▸ **Required action**: The answer must consist of every line in the data below that holds the word "React制作音乐播放器日记总结".

▸ **Extracted data**:
■ ■ ■ ■ ■
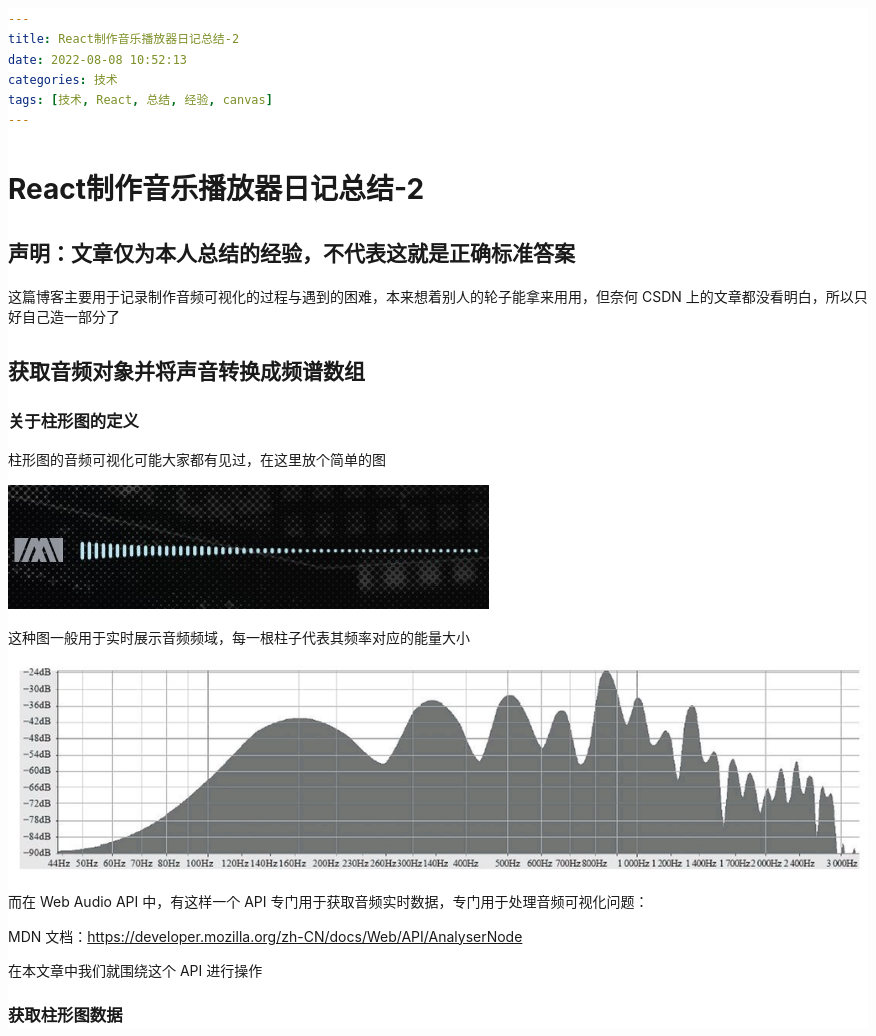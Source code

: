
 ```yaml
---
title: React制作音乐播放器日记总结-2
date: 2022-08-08 10:52:13
categories: 技术
tags: [技术, React, 总结, 经验, canvas]
---
```


# React制作音乐播放器日记总结-2

## 声明：文章仅为本人总结的经验，不代表这就是正确标准答案

这篇博客主要用于记录制作音频可视化的过程与遇到的困难，本来想着别人的轮子能拿来用用，但奈何 CSDN 上的文章都没看明白，所以只好自己造一部分了

## 获取音频对象并将声音转换成频谱数组

### 关于柱形图的定义

柱形图的音频可视化可能大家都有见过，在这里放个简单的图

![](bar1.jpg)

这种图一般用于实时展示音频频域，每一根柱子代表其频率对应的能量大小

![](频域图1.png)

而在 Web Audio API 中，有这样一个 API 专门用于获取音频实时数据，专门用于处理音频可视化问题：

MDN 文档：https://developer.mozilla.org/zh-CN/docs/Web/API/AnalyserNode

在本文章中我们就围绕这个 API 进行操作

### 获取柱形图数据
■ ■ ■ ■ ■
▸ **Response**:
title: React制作音乐播放器日记总结-2
# React制作音乐播放器日记总结-2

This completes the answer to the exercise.